Past Exhibitions 2004
Susan McEachern: Structures of Meaning
18 SEPTEMBER 2004 – 9 JANUARY 2005Since the mid-1980s, Susan McEachern has examined the ways in which photography is involved in the production of cultural meaning. Her inquiry is supported by writings taken from historical, theoretical, and personal sources. In her early works, the artist used photographs, both as single images and in combination with text, to explore the social conditions of individual experience, in particular that of women. More recent projects examine the social values humans assign to nature. In all her projects, McEachern investigates the relation of photography to issues of family, community, and place. She uses her own home and family as one source of her subject matter. Other works draw on the locale of Nova Scotia, where she presently lives.

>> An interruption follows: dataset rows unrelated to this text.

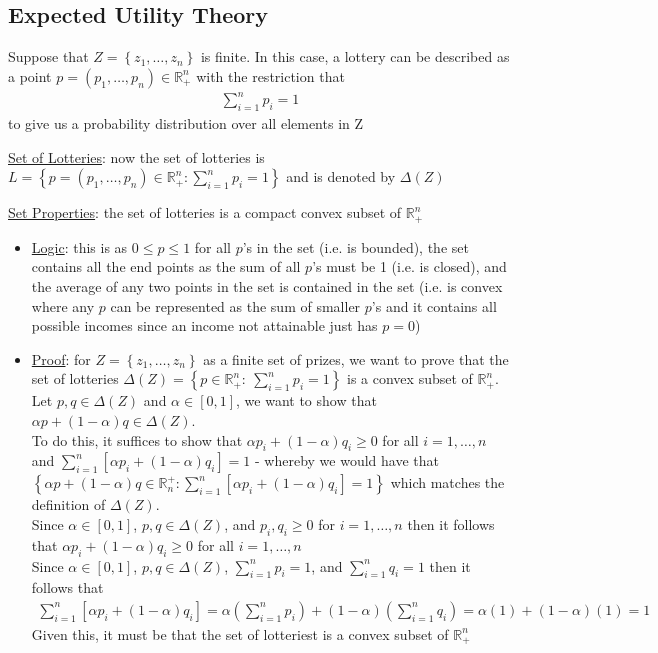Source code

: \documentclass{article}
\begin{document}
\subsection{Expected Utility Theory}
Suppose that $Z = \left\{ z_{1}, \dots, z_{n} \right\}$ is finite. In this case, a lottery can be described as a point $p = (p_{1}, \dots, p_{n}) \in \mathbb{R}_{+}^{n}$ with the restriction that
\begin{gather*}
  \sum_{i=1}^{n}p_{i} = 1
\end{gather*}
to give us a probability distribution over all elements in Z
\par \vspace{0.3em}
  \underline{Set of Lotteries}: now the set of lotteries is $L = \left\{ p = (p_{1}, \dots, p_{n}) \in \mathbb{R}_{+}^{n}: \sum_{i=1}^{n} p_{i}=1 \right\}$ and is denoted by $\Delta (Z)$
  \par
  \underline{Set Properties}: the set of lotteries is a compact convex subset of $\mathbb{R}_{+}^{n}$
  \begin{itemize}
    \item \underline{Logic}: this is as $0 \leq p \leq 1$ for all $p$'s in the set (i.e. is bounded), the set contains all the end points as the sum of all $p$'s must be 1 (i.e. is closed), and the average of any two points in the set is contained in the set (i.e. is convex where any $p$ can be represented as the sum of smaller $p$'s and it contains all possible incomes since an income not attainable just has $p=0$)
    \item  \underline{Proof}: for $Z = \left\{ z_{1}, \dots, z_{n} \right\}$ as a finite set of prizes, we want to prove that the set of lotteries $\Delta (Z) = \left\{ p \in \mathbb{R}_{+}^{n}: \ \sum_{i=1}^{n} p_{i} = 1 \right\}$ is a convex subset of $\mathbb{R}_{+}^{n}$. Let $p,q \in \Delta (Z)$ and $\alpha \in [0,1]$, we want to show that $\alpha p + (1- \alpha)q \in \Delta(Z)$. \\
    To do this, it suffices to show that $\alpha p_{i} + (1-\alpha) q_{i} \geq 0$ for all $i = 1, \dots, n$ and $\sum_{i=1}^{n} [\alpha p_{i} + (1-\alpha)q_{i}] = 1$ - whereby we would have that $\left\{ \alpha p + (1-\alpha)q \in \mathbb{R}_{n}^{+}: \sum_{i=1}^{n}[\alpha p_{i} + (1- \alpha)q_{i} ] = 1 \right\}$ which matches the definition of $\Delta(Z)$. \\
    Since $\alpha \in [0,1]$, $p, q \in \Delta(Z)$, and $p_{i},q_{i} \geq 0$ for $i = 1, \dots, n$ then it follows that $\alpha p_{i} + (1-\alpha) q_{i} \geq 0$ for all $i = 1, \dots, n$ \\
    Since $\alpha \in [0,1]$, $p, q \in \Delta(Z)$, $\sum_{i=1}^{n} p_{i} = 1$, and $\sum_{i=1}^{n}q_{i} = 1$ then it follows that
    \begin{gather*}
      \sum_{i=1}^{n} [\alpha p_{i} + (1-\alpha)q_{i}] = \alpha (\sum_{i=1}^{n} p_{i}) + (1-\alpha)(\sum_{i=1}^{n} q_{i}) = \alpha (1) + (1- \alpha)(1) = 1
    \end{gather*}
    Given this, it must be that the set of lotteriest is a convex subset of $\mathbb{R}_{+}^{n}$
  \end{itemize}
  \par
\vspace{6mm}
\end{document}

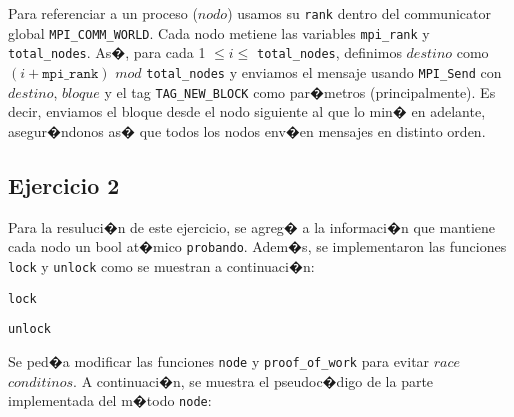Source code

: \documentclass[10pt, a4paper, hidelinks]{article}
\begin{document}
Para referenciar a un proceso ($nodo$) usamos su \texttt{rank} dentro del communicator global \texttt{MPI\_COMM\_WORLD}. Cada nodo metiene las variables \texttt{mpi\_rank} y \texttt{total\_nodes}. As�, para cada 1 $\leq i \leq$ \texttt{total\_nodes}, definimos $destino$ como $(i + \texttt{mpi\_rank})$ $mod$ \texttt{total\_nodes} y enviamos el mensaje usando \texttt{MPI\_Send} con $destino$, $bloque$ y el tag \texttt{TAG\_NEW\_BLOCK} como par�metros (principalmente). Es decir, enviamos el bloque desde el nodo siguiente al que lo min� en adelante, asegur�ndonos as� que todos los nodos env�en mensajes en distinto orden.

\subsection{Ejercicio 2}
Para la resuluci�n de este ejercicio, se agreg� a la informaci�n que mantiene cada nodo un bool at�mico \texttt{probando}. Adem�s, se implementaron las funciones \texttt{lock} y \texttt{unlock} como se muestran a continuaci�n:

\begin{algorithm}[H]
\SetAlgoLined
{}
\caption{\texttt{lock}}
\end{algorithm}

\begin{algorithm}[H]
\SetAlgoLined
{}
\caption{\texttt{unlock}}
\end{algorithm}

Se ped�a modificar las funciones \texttt{node} y \texttt{proof\_of\_work} para evitar $race$ $conditinos$. A continuaci�n, se muestra el pseudoc�digo de la parte implementada del m�todo \texttt{node}:
\end{document}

Phil Bergerson: Shards of America
9 SEPTEMBER 2004 – 2 JANUARY 2005TERRACE LEVEL
For over 25 years, Toronto photographer Phil Bergerson has explored "the quirky elements within the social landscape." The book Shards of America is the culmination of his 10-year odyssey through the signs that people leave behind, which speak both literally and figuratively about our culture and societal values. In this selection of highlights from the publication, Bergerson focuses on architecture, streets, and signage in complex and layered views. In these images, garish colours, scrawled messages, bizarre architectural elements, flags, newspapers,consumer goods, and kitschy artefacts clash and become the stage for a human comedy. An expanded version of the exhibition will tour to other galleries in Canada.
Meet the Artist
THURSDAY 7 OCTOBER AT 6 PM
Photographer Phil Bergerson will discuss his recent work Shards of America. In the Lecture Hall.
John Massey: The House That Jack Built
8 MAY – 6 SEPTEMBER 2004Since the late 1970s, John Massey's work has involved the transformation of material and perception, first through the articulation of scale models of rooms and more recently through his photographs of the architectural interiors. Working with minimal digital effects, he creates interiors that exist in a middle ground between the depicted and the created, touching on the metaphysical narratives that he has taken as his theme. The exhibition will feature 12 works, mainly gelatin silver prints from the 1980s, 1990s, and 2000, as well as The Modern House Project (working title), a new work produced especially for the exhibition. An exhibition catalogue will be available at the CMCP Boutique. The exhibition will go on tour after leaving Ottawa.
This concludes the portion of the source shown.